D.M Aderibigbe




The melodious speakers turn us to
Music. The officiating Imam dedicated
The baby girl to Allah on a disco dance
Floor – my friend is a father at 26. 26,
The age dad had my sister.

My mother was beating inside my
Father’s heart, when my sister fell
From her womb like a
Leaf from the tree.

My father stole money with ink and
Paper – my sister grew up in a court-room.
She saw ghosts, wearing silk gowns
And wigs.

My grandmother paid for my father’s
Mistake, with loans from her bank – I
Was conceived under his prison
Uniform.
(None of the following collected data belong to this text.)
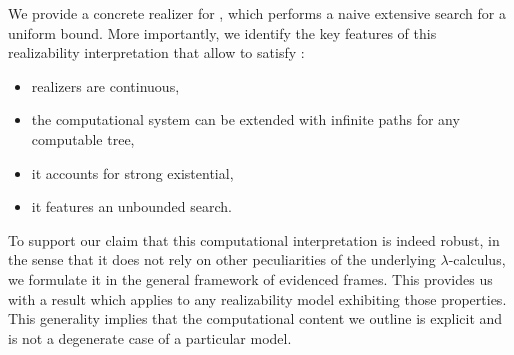 \documentclass[a4paper,UKenglish,cleveref, autoref, thm-restate]{lipics-v2021}
\begin{document}
We provide a concrete realizer for \FT, which performs a naive extensive search for
a uniform bound. More importantly, we identify the key features of this realizability
interpretation that allow to satisfy \FT:
\begin{itemize}
\item realizers are continuous,
\item the computational system can be extended with infinite paths
for any computable tree,
\item it accounts for strong existential,
\item it features an unbounded search.
\end{itemize}
To support our claim that this computational interpretation is indeed robust, in
the sense that it does not rely on other peculiarities of the underlying $\lambda$-calculus,
we formulate it in the general framework of evidenced frames.
This provides us with a result which applies to any realizability model
exhibiting those properties.
This generality implies that the computational content we outline
is explicit and is not a degenerate case of a particular model.
\end{document}
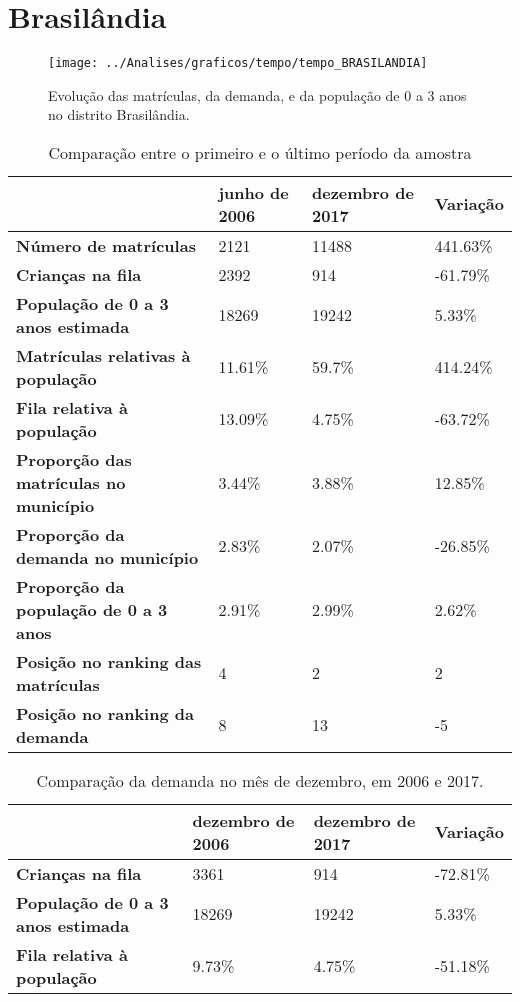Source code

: \section{Brasilândia}
\begin{figure}[H]
\centering
\texttt{[image: ../Analises/graficos/tempo/tempo\_BRASILANDIA]}
\caption{Evolução das matrículas, da demanda, e da população de 0 a 3 anos no distrito Brasilândia.}
\end{figure}
\begin{table}[H]
\begin{tabular}{|l|l|l|l|}
\hline
\textbf{}                                      & \textbf{junho de 2006}       & \textbf{dezembro de 2017}    & \textbf{Variação} \\ \hline
\textbf{Número de matrículas}                  & 2121 & 11488 & 441.63\% \\ \hline
\textbf{Crianças na fila}                      & 2392 & 914 & -61.79\% \\ \hline
\textbf{População de 0 a 3 anos estimada}      & 18269 & 19242 & 5.33\% \\ \hline
\textbf{Matrículas relativas à população}      & 11.61\% & 59.7\% & 414.24\% \\ \hline
\textbf{Fila relativa à população}             & 13.09\% & 4.75\% & -63.72\% \\ \hline
\textbf{Proporção das matrículas no município} & 3.44\% & 3.88\% & 12.85\% \\ \hline
\textbf{Proporção da demanda no município}     & 2.83\% & 2.07\% & -26.85\% \\ \hline
\textbf{Proporção da população de 0 a 3 anos}  & 2.91\% & 2.99\% & 2.62\% \\ \hline
\textbf{Posição no ranking das matrículas}     & 4 & 2 & 2 \\ \hline
\textbf{Posição no ranking da demanda}         & 8 & 13 & -5 \\ \hline
\end{tabular}
\caption{Comparação entre o primeiro e o último período da amostra}
\end{table}
\begin{table}[H]
\begin{tabular}{|l|l|l|l|}
\hline
\textbf{}                                 & \textbf{dezembro de 2006} & \textbf{dezembro de 2017} & \textbf{Variação} \\ \hline
\textbf{Crianças na fila}                      & 3361 & 914 & -72.81\% \\ \hline
\textbf{População de 0 a 3 anos estimada}      & 18269 & 19242 & 5.33\% \\ \hline
\textbf{Fila relativa à população}             & 9.73\% & 4.75\% & -51.18\% \\ \hline
\end{tabular}
\caption{Comparação da demanda no mês de dezembro, em 2006 e 2017.}
\end{table}
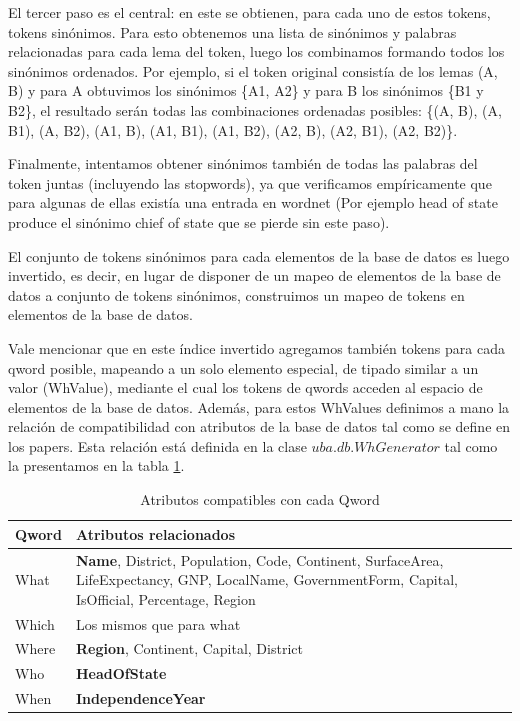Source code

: El tercer paso es el central: en este se obtienen, para cada uno de estos tokens, tokens sinónimos. Para esto obtenemos una lista de sinónimos y palabras relacionadas para cada lema del token, luego los combinamos formando todos los sinónimos ordenados. Por ejemplo, si el token original consistía de los lemas (A, B) y para A obtuvimos los sinónimos \{A1, A2\} y para B los sinónimos \{B1 y B2\}, el resultado serán todas las combinaciones ordenadas posibles: \{(A, B), (A, B1), (A, B2), (A1, B), (A1, B1), (A1, B2), (A2, B), (A2, B1), (A2, B2)\}.

Finalmente, intentamos obtener sinónimos también de todas las palabras del token juntas (incluyendo las stopwords), ya que verificamos empíricamente que para algunas de ellas existía una entrada en wordnet (Por ejemplo head of state produce el sinónimo chief of state que se pierde sin este paso).

El conjunto de tokens sinónimos para cada elementos de la base de datos es luego invertido, es decir, en lugar de disponer de un mapeo de elementos de la base de datos a conjunto de tokens sinónimos, construimos un mapeo de tokens en elementos de la base de datos.

Vale mencionar que en este índice invertido agregamos también tokens para cada qword posible, mapeando a un solo elemento especial, de tipado similar a un valor (WhValue), mediante el cual los tokens de qwords acceden al espacio de elementos de la base de datos. Además, para estos WhValues definimos a mano la relación de compatibilidad con atributos de la base de datos tal como se define en los papers. Esta relación está definida en la clase $uba.db.WhGenerator$ tal como la presentamos en la tabla \ref{table:atributos-qwords}.

\begin{center}
\begin{table}[h]
\centering
\begin{tabular}{| l |  p{12cm} |}
\hline
Qword & Atributos relacionados \\ \hline
What & \textbf{Name}, District, Population, Code, Continent, SurfaceArea, LifeExpectancy, GNP, LocalName, GovernmentForm,
                         Capital, IsOfficial, Percentage, Region \\ \hline
Which & Los mismos que para what\\ \hline
Where & \textbf{Region}, Continent, Capital, District\\ \hline
Who & \textbf{HeadOfState}\\ \hline
When & \textbf{IndependenceYear}\\ \hline
\end{tabular}
\caption{Atributos compatibles con cada Qword}
\label{table:atributos-qwords}
\end{table}
\end{center}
That was the last time he
Stopped being my father.

It was a long time ago – so long that
Dad had forgotten he ever lost his
Virginity to my mother.




Now that the sun has fallen upon the
Plants, like sawdust on a wood-carver,
Feeding their greenness with that
Desirable harshness.

Now that the cocks crow, chickens chirp,
Under roofs of houses,
Lizards lay on fences – seeking to
Crush our favor for breakfast.

Now that songs from speakers have
Taken the street – the revving of
Motorcycles, tricycles and vehicles
Has taken the road.

Now that I have no other place to go,
I’ll go into my grandmother’s fingers,
Wrap myself with her blanket,
Pick a sheet of paper and a pen,

And I’ll rewrite my childhood.
Amputate my father’s hands and
Legs with this ink, like rebels
Viciously chop innocuous civilians –

My childhood will lack nothing
Nothing at all.


D.M ADERIBIGBE is a Nigerian undergraduate, currently studying History and Strategic Studies at the University of Lagos. His work has appeared in Poetry Kanto, Rampike, Word Riot, and the anthology, Kind-of-a-hurricane Press Best of 2012 Anthology – Storm Cycle, among other places. He lives in Lagos.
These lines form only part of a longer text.